Natural gas for January delivery fell 32 cents to $3.144 per million British thermal units yesterday on the New York Mercantile Exchange, the lowest settlement since Jan. 9, 2013. Futures hovered near that mark today.
Gas inventories totaled 3.295 trillion cubic feet as of Dec. 12, 47 billion more than a year earlier, government data show. The surplus will “balloon to just shy of 200 billion cubic feet” by the start of 2015, Scott Speaker, an analyst at JPMorgan Chase & Co. in New York, said in a Dec. 18 report.
Temperatures may be above normal in the eastern U.S. from Dec. 23 to Dec. 27 and then seasonal through Jan. 1, according to Commodity Weather Group LLC in Bethesda, Maryland. An earlier outlook, released by the company in late November, showed colder-than-average weather in the eastern half of the country in December.
About 49 percent of U.S. households use gas for heating, according to the Energy Information Administration, the Energy Department’s statistical arm.
Stockpiles at the end of March will be about 40 percent above a year earlier, after a frigid winter left supplies at the lowest level since 2003.
“Traders are discussing the prospect of inventories ending the heating season at 2 trillion cubic feet, which is considered the breaking point for prices,” said Teri Viswanath, director of commodities strategy at BNP Paribas SA in New York. “It’s going to be a challenge to manage that level of supply.”
Production will surge to a 74.26 billion cubic feet a day this year, EIA data show. Output from the Marcellus shale formation in the Northeast may rise 19 percent in January from a year earlier, the agency said Dec. 8.

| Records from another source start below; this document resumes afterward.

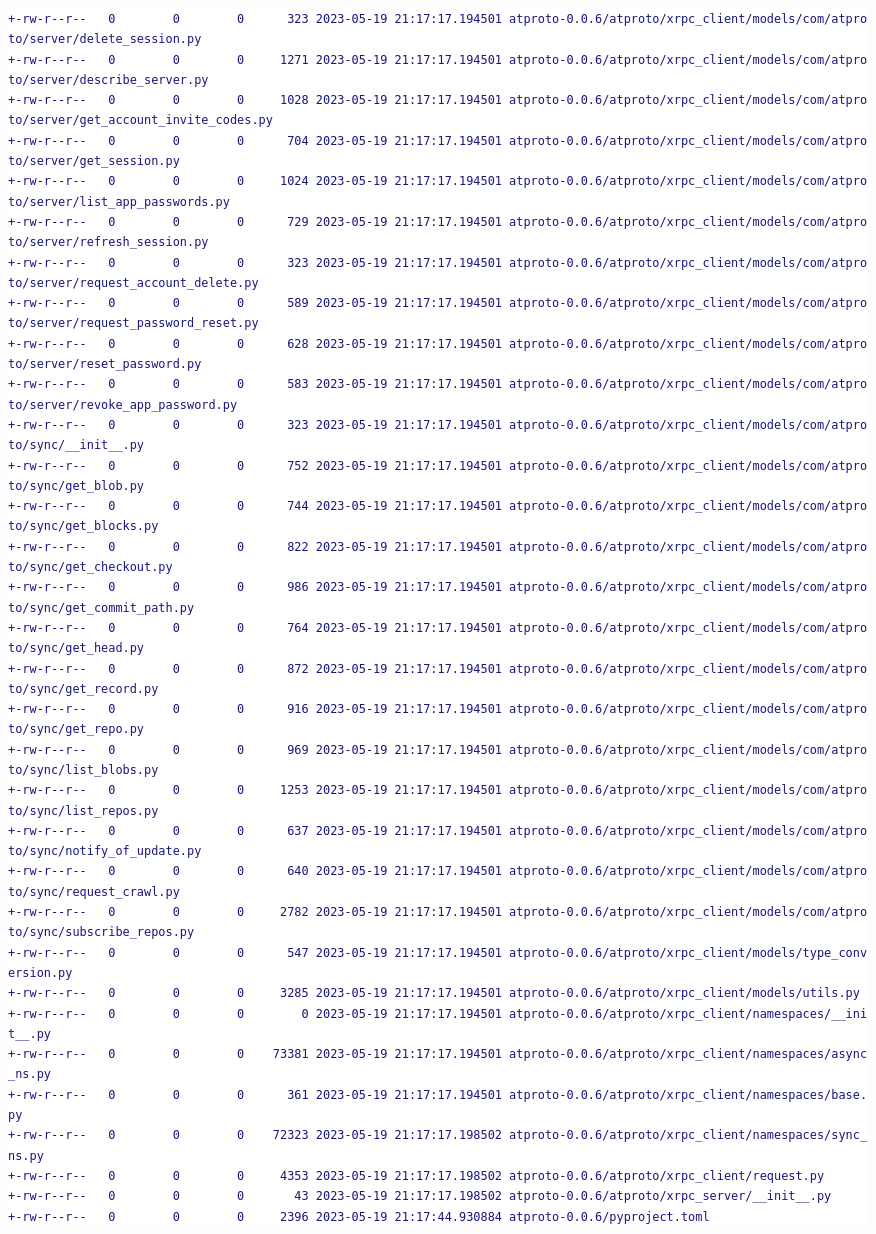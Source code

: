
 ```diff
+-rw-r--r--   0        0        0      323 2023-05-19 21:17:17.194501 atproto-0.0.6/atproto/xrpc_client/models/com/atproto/server/delete_session.py
+-rw-r--r--   0        0        0     1271 2023-05-19 21:17:17.194501 atproto-0.0.6/atproto/xrpc_client/models/com/atproto/server/describe_server.py
+-rw-r--r--   0        0        0     1028 2023-05-19 21:17:17.194501 atproto-0.0.6/atproto/xrpc_client/models/com/atproto/server/get_account_invite_codes.py
+-rw-r--r--   0        0        0      704 2023-05-19 21:17:17.194501 atproto-0.0.6/atproto/xrpc_client/models/com/atproto/server/get_session.py
+-rw-r--r--   0        0        0     1024 2023-05-19 21:17:17.194501 atproto-0.0.6/atproto/xrpc_client/models/com/atproto/server/list_app_passwords.py
+-rw-r--r--   0        0        0      729 2023-05-19 21:17:17.194501 atproto-0.0.6/atproto/xrpc_client/models/com/atproto/server/refresh_session.py
+-rw-r--r--   0        0        0      323 2023-05-19 21:17:17.194501 atproto-0.0.6/atproto/xrpc_client/models/com/atproto/server/request_account_delete.py
+-rw-r--r--   0        0        0      589 2023-05-19 21:17:17.194501 atproto-0.0.6/atproto/xrpc_client/models/com/atproto/server/request_password_reset.py
+-rw-r--r--   0        0        0      628 2023-05-19 21:17:17.194501 atproto-0.0.6/atproto/xrpc_client/models/com/atproto/server/reset_password.py
+-rw-r--r--   0        0        0      583 2023-05-19 21:17:17.194501 atproto-0.0.6/atproto/xrpc_client/models/com/atproto/server/revoke_app_password.py
+-rw-r--r--   0        0        0      323 2023-05-19 21:17:17.194501 atproto-0.0.6/atproto/xrpc_client/models/com/atproto/sync/__init__.py
+-rw-r--r--   0        0        0      752 2023-05-19 21:17:17.194501 atproto-0.0.6/atproto/xrpc_client/models/com/atproto/sync/get_blob.py
+-rw-r--r--   0        0        0      744 2023-05-19 21:17:17.194501 atproto-0.0.6/atproto/xrpc_client/models/com/atproto/sync/get_blocks.py
+-rw-r--r--   0        0        0      822 2023-05-19 21:17:17.194501 atproto-0.0.6/atproto/xrpc_client/models/com/atproto/sync/get_checkout.py
+-rw-r--r--   0        0        0      986 2023-05-19 21:17:17.194501 atproto-0.0.6/atproto/xrpc_client/models/com/atproto/sync/get_commit_path.py
+-rw-r--r--   0        0        0      764 2023-05-19 21:17:17.194501 atproto-0.0.6/atproto/xrpc_client/models/com/atproto/sync/get_head.py
+-rw-r--r--   0        0        0      872 2023-05-19 21:17:17.194501 atproto-0.0.6/atproto/xrpc_client/models/com/atproto/sync/get_record.py
+-rw-r--r--   0        0        0      916 2023-05-19 21:17:17.194501 atproto-0.0.6/atproto/xrpc_client/models/com/atproto/sync/get_repo.py
+-rw-r--r--   0        0        0      969 2023-05-19 21:17:17.194501 atproto-0.0.6/atproto/xrpc_client/models/com/atproto/sync/list_blobs.py
+-rw-r--r--   0        0        0     1253 2023-05-19 21:17:17.194501 atproto-0.0.6/atproto/xrpc_client/models/com/atproto/sync/list_repos.py
+-rw-r--r--   0        0        0      637 2023-05-19 21:17:17.194501 atproto-0.0.6/atproto/xrpc_client/models/com/atproto/sync/notify_of_update.py
+-rw-r--r--   0        0        0      640 2023-05-19 21:17:17.194501 atproto-0.0.6/atproto/xrpc_client/models/com/atproto/sync/request_crawl.py
+-rw-r--r--   0        0        0     2782 2023-05-19 21:17:17.194501 atproto-0.0.6/atproto/xrpc_client/models/com/atproto/sync/subscribe_repos.py
+-rw-r--r--   0        0        0      547 2023-05-19 21:17:17.194501 atproto-0.0.6/atproto/xrpc_client/models/type_conversion.py
+-rw-r--r--   0        0        0     3285 2023-05-19 21:17:17.194501 atproto-0.0.6/atproto/xrpc_client/models/utils.py
+-rw-r--r--   0        0        0        0 2023-05-19 21:17:17.194501 atproto-0.0.6/atproto/xrpc_client/namespaces/__init__.py
+-rw-r--r--   0        0        0    73381 2023-05-19 21:17:17.194501 atproto-0.0.6/atproto/xrpc_client/namespaces/async_ns.py
+-rw-r--r--   0        0        0      361 2023-05-19 21:17:17.194501 atproto-0.0.6/atproto/xrpc_client/namespaces/base.py
+-rw-r--r--   0        0        0    72323 2023-05-19 21:17:17.198502 atproto-0.0.6/atproto/xrpc_client/namespaces/sync_ns.py
+-rw-r--r--   0        0        0     4353 2023-05-19 21:17:17.198502 atproto-0.0.6/atproto/xrpc_client/request.py
+-rw-r--r--   0        0        0       43 2023-05-19 21:17:17.198502 atproto-0.0.6/atproto/xrpc_server/__init__.py
+-rw-r--r--   0        0        0     2396 2023-05-19 21:17:44.930884 atproto-0.0.6/pyproject.toml
```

Hedge funds’ net-long wagers on U.S. natural gas fell 36 percent to 27,260 lots in the week ended Dec. 16, the lowest since October, the Commodity Futures Trading Commission said Dec. 19. The measure includes an index of four contracts adjusted to futures equivalents: Nymex natural gas futures, Nymex Henry Hub Swap Futures, Nymex ClearPort Henry Hub Penultimate Swaps and the ICE Futures U.S. Henry Hub contract.
“Production is so high that we’re going to need to see some cold weather and some supply bottlenecks to support prices,” Again Capital’s Kilduff said. “It’s a complete paradigm shift from the deficit we had at the end of last winter.”